Patrick M. Hausen, born in 1968, developed an interest in all things Unix and networking in general in the late 80s. Having worked on various commercial implementations and looking for an operating system that would be more capable than Minix for actual daily use at home he found out about FreeBSD in 1993.

He's been using, hacking, advocating and occasionally cursing FreeBSD ever since.

In 1997 he joined punkt.de GmbH and has been responsible for network and data centre operations up to this day.

With his colleagues he designed and built the FreeBSD jail and ZFS based hosting platform known as "proServer".


Sessions

09-28
11:30
45min
Building complex network infrastructure in standard commercial hosting environments with FreeBSD
Patrick M. Hausen

In the last years we outsourced much of our hosting server and data centre infrastructure to external suppliers for reasons of cost, efficiency, but also fast availability of new systems and frequent updates of hardware to match the current state of the market.

Yet at the same time we still want to serve our customers with our tried and true full managed hosting environment "proServer" as well as additional services like external firewalls, VPN connections, high availability and load-balancing, etc.
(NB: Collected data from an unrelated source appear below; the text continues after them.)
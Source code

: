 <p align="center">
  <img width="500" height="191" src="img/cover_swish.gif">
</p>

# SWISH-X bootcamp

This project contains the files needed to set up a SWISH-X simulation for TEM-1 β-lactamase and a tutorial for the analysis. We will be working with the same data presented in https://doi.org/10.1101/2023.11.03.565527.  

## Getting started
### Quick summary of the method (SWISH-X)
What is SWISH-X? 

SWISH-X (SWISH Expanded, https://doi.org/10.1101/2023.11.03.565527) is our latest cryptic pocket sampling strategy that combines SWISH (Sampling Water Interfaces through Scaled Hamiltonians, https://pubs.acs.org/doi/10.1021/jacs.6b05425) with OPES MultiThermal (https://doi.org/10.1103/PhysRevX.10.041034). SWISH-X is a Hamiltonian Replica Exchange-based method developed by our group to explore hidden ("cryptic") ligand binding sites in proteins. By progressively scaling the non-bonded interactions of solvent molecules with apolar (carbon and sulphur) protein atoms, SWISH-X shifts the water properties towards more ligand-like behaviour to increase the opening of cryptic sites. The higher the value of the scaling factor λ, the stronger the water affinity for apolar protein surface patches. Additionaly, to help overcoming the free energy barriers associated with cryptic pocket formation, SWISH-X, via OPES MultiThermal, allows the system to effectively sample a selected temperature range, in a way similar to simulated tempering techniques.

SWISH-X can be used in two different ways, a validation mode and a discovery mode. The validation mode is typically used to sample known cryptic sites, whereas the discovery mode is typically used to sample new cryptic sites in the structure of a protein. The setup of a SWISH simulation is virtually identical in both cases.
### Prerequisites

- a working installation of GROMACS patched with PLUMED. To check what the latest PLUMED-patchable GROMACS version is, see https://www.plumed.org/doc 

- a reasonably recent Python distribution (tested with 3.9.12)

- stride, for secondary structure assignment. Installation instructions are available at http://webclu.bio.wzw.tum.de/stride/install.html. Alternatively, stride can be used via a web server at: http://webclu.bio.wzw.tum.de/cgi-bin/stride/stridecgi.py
This talk will present how we achieved all of that using only the standard dedicated server hosting product "Robot" provided by German company Hetzner Online GmbH.

Topics covered will include:

  • Installing FreeBSD from a Linux live system
  • Routing IPv4 and IPv6
  • Conserving IPv4 addresses
  • Managing bridged networking and connecting VNET jails
  • Private links over physical media and virtual switches
  • HA setups using CARP over virtual switches
FreeBSD
D1
09-28
16:15
45min
Distributed networked storage on FreeBSD - the good, the bad, and the ugly
Patrick M. Hausen

This talk attempts to sum up the past, present, and possibly future state of the art when a highly available networked storage system is needed.

On FreeBSD with a lack of an up to date port of Ceph options are fewer than in penguin land, but they still exist. Also just maybe Ceph is not the best contender, anyway.

Apparently there's a new kid in town - Garage [1] by French hosting service provider Deuxfleurs. With a current and maintained FreeBSD port, it looks like the most promising option today.

I'll give a historical overview with implementation details for each alternative discussed, ending up with a working Garage cluster deployed with Ansible.